#### LISTED ENTRIES

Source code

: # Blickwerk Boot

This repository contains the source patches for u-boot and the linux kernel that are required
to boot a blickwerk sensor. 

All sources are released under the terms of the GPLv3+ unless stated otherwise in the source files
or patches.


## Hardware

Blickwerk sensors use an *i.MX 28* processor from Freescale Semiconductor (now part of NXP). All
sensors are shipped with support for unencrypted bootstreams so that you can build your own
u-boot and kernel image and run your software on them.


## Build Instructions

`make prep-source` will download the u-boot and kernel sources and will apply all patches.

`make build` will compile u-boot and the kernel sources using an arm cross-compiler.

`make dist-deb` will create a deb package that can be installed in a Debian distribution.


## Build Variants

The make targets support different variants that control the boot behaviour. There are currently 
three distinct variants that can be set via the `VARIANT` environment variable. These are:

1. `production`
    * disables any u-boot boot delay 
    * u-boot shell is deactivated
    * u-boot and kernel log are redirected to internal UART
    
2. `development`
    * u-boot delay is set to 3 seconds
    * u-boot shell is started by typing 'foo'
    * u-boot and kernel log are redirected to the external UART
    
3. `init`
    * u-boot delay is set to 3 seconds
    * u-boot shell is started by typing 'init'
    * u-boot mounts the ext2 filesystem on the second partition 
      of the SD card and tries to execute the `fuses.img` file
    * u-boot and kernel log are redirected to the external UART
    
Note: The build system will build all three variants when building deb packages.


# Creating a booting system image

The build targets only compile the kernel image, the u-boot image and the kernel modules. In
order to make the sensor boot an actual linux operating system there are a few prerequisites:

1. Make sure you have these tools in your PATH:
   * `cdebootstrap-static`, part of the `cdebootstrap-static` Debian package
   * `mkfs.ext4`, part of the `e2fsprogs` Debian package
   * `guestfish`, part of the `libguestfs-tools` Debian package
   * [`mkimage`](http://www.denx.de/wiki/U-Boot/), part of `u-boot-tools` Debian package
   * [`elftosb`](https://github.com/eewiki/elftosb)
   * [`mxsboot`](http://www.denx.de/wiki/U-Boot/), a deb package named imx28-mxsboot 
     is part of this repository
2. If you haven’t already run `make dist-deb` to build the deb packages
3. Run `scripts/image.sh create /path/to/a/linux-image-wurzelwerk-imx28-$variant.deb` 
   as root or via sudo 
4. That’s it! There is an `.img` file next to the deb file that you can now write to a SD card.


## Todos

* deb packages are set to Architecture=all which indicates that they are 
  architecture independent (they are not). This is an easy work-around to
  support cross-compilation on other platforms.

#### PROBLEM
Only lines holding the word "will" are wanted here; copy each from the listing.

#### TASK RESPONSE
`make prep-source` will download the u-boot and kernel sources and will apply all patches.
`make build` will compile u-boot and the kernel sources using an arm cross-compiler.
`make dist-deb` will create a deb package that can be installed in a Debian distribution.
Note: The build system will build all three variants when building deb packages.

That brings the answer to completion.